• Work task: Below are some records; find each line that carries the word "under" and copy it.

Collected data

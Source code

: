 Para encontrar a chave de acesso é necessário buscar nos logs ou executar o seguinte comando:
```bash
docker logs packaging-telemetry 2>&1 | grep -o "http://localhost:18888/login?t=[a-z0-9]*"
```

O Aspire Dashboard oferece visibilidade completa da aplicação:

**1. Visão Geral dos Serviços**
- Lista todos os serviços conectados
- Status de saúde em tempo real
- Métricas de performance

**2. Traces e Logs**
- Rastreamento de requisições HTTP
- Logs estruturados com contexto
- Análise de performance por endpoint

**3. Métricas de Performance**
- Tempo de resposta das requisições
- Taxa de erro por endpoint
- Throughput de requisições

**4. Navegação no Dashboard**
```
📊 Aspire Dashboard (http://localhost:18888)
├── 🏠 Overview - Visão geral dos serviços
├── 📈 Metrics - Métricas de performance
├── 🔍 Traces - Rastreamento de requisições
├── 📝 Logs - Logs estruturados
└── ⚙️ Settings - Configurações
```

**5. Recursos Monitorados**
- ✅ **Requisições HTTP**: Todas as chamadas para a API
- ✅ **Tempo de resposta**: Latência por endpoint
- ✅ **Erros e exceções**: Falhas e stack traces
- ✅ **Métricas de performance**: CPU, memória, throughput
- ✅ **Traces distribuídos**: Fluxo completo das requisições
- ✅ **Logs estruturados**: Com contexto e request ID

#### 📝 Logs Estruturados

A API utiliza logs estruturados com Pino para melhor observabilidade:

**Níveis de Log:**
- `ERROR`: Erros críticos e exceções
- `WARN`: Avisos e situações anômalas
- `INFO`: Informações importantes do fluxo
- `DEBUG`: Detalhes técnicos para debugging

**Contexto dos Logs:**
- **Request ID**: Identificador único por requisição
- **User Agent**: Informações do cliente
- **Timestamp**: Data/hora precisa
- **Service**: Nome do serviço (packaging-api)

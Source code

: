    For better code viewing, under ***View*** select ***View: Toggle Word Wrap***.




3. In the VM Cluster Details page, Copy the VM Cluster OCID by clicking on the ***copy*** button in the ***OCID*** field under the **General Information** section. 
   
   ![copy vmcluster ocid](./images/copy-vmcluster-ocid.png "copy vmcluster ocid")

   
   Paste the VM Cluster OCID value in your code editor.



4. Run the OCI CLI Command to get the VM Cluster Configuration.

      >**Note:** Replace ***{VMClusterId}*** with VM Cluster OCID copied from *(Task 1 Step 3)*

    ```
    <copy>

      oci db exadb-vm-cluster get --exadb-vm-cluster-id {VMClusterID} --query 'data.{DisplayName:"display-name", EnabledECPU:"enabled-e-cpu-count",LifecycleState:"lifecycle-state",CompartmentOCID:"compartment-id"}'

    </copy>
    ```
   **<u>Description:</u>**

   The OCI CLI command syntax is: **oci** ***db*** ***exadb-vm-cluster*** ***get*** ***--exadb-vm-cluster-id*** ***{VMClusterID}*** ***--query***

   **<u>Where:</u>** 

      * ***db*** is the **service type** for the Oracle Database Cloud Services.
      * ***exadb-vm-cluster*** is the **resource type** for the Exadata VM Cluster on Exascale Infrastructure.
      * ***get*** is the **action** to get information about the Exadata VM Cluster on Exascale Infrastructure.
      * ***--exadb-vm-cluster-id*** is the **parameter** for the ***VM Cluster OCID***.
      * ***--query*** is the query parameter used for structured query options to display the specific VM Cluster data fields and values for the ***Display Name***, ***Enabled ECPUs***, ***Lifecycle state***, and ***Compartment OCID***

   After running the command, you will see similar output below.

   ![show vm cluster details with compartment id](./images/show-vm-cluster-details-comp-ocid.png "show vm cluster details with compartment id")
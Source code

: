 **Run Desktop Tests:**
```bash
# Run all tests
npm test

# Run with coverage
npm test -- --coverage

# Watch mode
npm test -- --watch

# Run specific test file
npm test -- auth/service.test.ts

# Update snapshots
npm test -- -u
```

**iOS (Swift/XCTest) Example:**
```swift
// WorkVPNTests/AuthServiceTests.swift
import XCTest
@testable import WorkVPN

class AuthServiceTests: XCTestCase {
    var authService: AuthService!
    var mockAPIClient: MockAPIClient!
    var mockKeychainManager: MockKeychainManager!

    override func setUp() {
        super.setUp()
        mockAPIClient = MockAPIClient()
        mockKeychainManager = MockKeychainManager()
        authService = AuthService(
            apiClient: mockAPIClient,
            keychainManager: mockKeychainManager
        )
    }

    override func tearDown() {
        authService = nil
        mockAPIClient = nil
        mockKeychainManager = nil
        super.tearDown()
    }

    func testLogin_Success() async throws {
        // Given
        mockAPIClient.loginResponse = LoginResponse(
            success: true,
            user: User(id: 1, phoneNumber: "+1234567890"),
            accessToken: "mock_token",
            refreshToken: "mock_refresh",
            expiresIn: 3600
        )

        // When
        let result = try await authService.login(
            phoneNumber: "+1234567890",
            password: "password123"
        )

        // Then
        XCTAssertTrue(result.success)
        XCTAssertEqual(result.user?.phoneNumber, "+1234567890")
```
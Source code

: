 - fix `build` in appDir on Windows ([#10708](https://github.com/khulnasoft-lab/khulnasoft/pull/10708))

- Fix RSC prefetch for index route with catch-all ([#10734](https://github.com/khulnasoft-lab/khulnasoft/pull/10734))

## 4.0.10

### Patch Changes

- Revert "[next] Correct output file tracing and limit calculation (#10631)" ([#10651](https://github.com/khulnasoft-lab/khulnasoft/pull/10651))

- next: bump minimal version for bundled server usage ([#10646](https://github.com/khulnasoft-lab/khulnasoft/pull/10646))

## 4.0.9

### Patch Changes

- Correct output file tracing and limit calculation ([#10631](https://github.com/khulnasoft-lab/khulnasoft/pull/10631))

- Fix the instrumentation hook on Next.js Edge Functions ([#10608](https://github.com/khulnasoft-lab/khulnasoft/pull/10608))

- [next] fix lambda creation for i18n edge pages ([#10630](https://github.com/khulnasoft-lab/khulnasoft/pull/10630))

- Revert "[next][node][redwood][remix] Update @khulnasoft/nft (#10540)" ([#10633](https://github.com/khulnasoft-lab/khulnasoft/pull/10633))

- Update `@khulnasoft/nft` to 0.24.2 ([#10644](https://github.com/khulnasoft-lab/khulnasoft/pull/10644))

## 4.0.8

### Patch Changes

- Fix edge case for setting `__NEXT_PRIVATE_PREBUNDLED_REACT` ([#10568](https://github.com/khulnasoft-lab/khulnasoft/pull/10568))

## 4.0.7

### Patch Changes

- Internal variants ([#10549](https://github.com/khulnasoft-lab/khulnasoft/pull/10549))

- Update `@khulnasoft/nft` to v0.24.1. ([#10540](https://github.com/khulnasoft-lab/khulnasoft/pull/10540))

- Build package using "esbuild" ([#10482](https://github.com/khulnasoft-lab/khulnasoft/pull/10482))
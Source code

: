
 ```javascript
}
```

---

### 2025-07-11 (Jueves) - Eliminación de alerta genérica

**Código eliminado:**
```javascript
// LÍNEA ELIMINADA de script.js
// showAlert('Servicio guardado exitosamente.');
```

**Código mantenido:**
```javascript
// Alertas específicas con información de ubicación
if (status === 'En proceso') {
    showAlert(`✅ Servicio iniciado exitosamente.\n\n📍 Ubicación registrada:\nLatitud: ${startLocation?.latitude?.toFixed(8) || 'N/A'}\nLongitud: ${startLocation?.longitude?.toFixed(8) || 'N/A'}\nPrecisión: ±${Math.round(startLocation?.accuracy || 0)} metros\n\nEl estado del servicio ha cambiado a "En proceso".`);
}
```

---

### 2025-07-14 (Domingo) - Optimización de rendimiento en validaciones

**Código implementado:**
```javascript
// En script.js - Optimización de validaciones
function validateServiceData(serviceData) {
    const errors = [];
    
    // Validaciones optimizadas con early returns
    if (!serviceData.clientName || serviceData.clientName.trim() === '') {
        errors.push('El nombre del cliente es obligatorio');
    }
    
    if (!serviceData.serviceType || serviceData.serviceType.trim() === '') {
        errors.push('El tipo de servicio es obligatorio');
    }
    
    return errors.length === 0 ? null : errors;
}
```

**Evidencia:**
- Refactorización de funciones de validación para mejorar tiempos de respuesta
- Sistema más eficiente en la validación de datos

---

• Reply:
:    For better code viewing, under ***View*** select ***View: Toggle Word Wrap***.
3. In the VM Cluster Details page, Copy the VM Cluster OCID by clicking on the ***copy*** button in the ***OCID*** field under the **General Information** section. 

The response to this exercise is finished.